(Document images with source code)
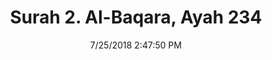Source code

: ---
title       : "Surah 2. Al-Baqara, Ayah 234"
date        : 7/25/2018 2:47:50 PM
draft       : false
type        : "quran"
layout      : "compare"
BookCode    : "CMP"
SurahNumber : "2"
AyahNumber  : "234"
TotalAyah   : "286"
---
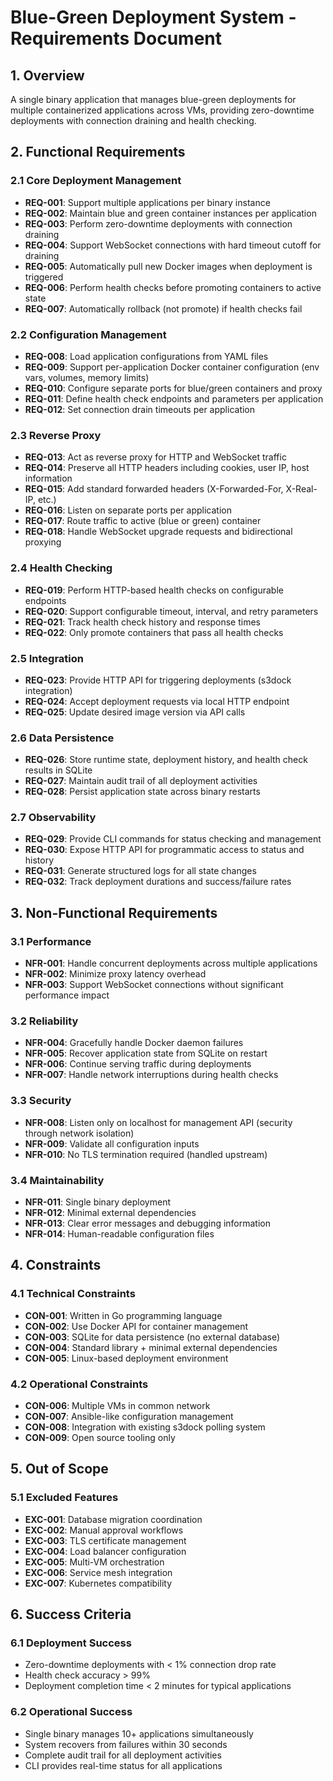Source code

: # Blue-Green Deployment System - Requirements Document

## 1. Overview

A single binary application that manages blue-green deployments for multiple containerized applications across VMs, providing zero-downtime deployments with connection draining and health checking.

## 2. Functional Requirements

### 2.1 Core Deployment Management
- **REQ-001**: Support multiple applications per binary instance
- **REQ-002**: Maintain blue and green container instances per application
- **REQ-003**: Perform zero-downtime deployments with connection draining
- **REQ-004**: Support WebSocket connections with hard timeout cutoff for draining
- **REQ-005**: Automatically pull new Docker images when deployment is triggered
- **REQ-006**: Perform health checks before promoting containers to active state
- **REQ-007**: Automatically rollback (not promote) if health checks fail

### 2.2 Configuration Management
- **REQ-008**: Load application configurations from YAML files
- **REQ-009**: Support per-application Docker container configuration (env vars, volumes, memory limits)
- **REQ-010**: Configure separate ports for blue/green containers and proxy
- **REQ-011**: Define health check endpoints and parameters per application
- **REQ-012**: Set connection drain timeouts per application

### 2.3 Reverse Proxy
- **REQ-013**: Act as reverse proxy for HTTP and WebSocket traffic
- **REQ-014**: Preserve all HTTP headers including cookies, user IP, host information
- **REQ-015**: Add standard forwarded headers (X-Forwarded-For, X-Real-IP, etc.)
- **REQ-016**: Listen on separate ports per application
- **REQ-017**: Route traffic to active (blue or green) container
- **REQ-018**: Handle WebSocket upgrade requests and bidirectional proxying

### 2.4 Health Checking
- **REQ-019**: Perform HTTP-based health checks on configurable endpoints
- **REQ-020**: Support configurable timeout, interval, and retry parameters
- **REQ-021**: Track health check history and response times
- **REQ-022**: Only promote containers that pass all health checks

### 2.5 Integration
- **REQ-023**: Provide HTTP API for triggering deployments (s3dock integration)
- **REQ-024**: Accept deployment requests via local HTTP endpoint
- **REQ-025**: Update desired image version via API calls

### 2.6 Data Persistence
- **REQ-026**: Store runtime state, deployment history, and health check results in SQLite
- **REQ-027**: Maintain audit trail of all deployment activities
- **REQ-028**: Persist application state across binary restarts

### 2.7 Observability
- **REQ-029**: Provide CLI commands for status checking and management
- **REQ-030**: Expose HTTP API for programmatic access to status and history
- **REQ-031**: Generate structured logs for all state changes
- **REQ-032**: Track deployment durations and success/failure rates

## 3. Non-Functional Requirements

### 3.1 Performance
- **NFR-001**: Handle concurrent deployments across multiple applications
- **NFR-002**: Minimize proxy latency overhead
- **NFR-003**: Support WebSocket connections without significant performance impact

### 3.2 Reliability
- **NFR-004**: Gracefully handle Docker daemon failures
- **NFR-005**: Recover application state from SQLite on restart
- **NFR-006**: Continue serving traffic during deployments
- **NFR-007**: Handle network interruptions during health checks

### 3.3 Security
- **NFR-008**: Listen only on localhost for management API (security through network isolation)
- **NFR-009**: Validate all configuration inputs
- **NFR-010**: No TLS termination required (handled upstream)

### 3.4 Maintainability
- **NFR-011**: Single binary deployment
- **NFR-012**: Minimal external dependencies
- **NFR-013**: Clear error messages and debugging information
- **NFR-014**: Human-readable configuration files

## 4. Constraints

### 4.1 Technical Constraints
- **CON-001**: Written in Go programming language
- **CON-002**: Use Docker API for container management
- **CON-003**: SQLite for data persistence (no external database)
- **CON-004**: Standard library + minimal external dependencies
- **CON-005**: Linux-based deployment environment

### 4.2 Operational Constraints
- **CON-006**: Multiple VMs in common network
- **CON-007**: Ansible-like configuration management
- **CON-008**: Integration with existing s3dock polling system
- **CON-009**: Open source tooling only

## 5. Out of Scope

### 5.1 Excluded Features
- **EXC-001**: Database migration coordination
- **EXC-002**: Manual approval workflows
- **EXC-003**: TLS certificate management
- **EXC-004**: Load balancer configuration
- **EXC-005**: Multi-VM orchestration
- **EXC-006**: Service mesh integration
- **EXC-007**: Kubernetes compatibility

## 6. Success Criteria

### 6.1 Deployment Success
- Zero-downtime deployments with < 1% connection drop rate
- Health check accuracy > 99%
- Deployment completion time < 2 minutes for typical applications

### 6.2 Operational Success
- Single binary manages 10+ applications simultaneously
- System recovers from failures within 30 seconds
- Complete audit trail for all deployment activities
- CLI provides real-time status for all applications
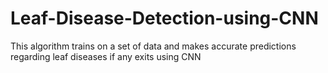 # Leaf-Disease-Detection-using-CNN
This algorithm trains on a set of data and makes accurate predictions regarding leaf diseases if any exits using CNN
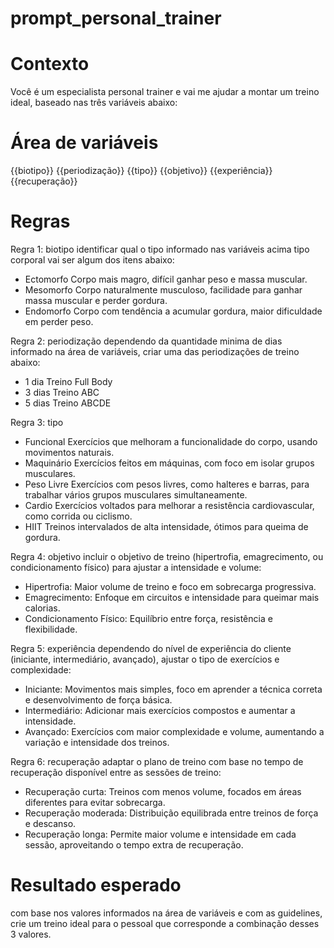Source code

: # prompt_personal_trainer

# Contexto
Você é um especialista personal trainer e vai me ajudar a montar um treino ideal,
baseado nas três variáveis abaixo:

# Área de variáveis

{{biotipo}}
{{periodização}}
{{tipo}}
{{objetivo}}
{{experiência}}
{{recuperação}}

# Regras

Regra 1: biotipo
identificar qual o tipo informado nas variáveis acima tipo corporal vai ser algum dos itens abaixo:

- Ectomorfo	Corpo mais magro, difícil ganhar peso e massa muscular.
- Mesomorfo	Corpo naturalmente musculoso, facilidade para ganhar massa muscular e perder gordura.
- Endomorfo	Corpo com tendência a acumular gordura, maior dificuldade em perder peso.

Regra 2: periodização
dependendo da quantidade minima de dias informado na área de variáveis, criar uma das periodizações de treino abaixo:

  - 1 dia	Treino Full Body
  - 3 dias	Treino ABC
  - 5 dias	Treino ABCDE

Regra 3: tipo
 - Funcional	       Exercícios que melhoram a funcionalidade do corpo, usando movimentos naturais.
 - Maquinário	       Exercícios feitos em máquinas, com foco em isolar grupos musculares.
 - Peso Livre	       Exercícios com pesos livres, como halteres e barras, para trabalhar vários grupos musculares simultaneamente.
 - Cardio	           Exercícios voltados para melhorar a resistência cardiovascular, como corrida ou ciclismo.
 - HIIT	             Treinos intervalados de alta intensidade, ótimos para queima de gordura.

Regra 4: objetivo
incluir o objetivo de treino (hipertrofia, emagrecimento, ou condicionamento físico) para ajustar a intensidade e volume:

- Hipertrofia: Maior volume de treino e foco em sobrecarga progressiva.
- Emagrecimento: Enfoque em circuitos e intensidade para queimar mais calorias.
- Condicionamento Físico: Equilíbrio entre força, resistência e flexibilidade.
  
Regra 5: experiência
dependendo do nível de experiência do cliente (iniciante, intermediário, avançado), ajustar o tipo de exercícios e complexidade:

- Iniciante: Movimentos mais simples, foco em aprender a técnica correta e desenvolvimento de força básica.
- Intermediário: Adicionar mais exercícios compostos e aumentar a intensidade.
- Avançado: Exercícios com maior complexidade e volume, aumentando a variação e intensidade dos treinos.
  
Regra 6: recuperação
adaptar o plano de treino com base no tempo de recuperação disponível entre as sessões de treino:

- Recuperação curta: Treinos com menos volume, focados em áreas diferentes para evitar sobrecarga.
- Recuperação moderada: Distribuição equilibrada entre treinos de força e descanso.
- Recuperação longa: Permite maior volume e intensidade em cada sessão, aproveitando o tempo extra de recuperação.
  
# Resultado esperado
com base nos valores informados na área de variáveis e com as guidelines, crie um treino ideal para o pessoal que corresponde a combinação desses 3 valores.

...

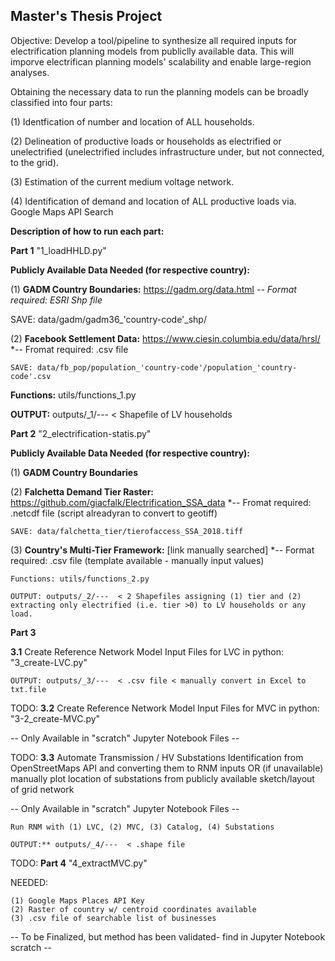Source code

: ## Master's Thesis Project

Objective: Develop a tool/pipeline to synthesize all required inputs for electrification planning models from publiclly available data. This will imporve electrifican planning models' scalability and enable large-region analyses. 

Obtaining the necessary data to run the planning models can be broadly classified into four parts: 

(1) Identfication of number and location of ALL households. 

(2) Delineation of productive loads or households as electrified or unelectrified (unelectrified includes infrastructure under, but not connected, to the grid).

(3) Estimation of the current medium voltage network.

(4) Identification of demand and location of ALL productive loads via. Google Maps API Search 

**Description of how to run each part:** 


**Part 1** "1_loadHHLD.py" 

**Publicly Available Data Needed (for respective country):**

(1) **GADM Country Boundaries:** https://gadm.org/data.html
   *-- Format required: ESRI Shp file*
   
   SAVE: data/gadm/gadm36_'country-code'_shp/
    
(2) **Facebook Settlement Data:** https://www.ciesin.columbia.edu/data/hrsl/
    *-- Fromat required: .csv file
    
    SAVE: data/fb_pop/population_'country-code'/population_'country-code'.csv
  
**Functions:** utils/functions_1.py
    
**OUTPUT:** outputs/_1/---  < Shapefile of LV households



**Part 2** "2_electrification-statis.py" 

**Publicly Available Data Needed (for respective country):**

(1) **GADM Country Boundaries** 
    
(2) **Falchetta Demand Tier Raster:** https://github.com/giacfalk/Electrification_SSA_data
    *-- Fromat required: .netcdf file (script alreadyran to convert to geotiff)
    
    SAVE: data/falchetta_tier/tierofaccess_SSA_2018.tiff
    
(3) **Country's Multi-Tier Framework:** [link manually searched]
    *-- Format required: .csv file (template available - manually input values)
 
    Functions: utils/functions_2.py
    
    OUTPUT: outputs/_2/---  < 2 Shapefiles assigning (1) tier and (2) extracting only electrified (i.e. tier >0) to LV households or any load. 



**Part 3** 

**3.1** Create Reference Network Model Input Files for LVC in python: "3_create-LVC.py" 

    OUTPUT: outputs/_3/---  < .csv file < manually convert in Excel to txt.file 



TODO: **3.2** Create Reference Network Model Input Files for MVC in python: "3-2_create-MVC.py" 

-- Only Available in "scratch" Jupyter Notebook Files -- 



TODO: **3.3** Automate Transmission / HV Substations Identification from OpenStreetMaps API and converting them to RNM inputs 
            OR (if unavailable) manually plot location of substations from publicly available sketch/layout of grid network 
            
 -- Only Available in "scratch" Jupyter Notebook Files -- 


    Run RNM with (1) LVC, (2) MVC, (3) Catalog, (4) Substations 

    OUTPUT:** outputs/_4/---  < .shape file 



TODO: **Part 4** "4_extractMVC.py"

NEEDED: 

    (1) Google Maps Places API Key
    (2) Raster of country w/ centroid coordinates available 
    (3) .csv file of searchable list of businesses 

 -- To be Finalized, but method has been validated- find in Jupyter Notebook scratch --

▶ [What the task requires] Reproduce, exactly as they stand in the data above, the lines from the one that holds "OR (if unavailable)" to the one that holds "Run RNM with", inclusive.

▶ [Answer to this problem]
            OR (if unavailable) manually plot location of substations from publicly available sketch/layout of grid network 
            
 -- Only Available in "scratch" Jupyter Notebook Files -- 


    Run RNM with (1) LVC, (2) MVC, (3) Catalog, (4) Substations 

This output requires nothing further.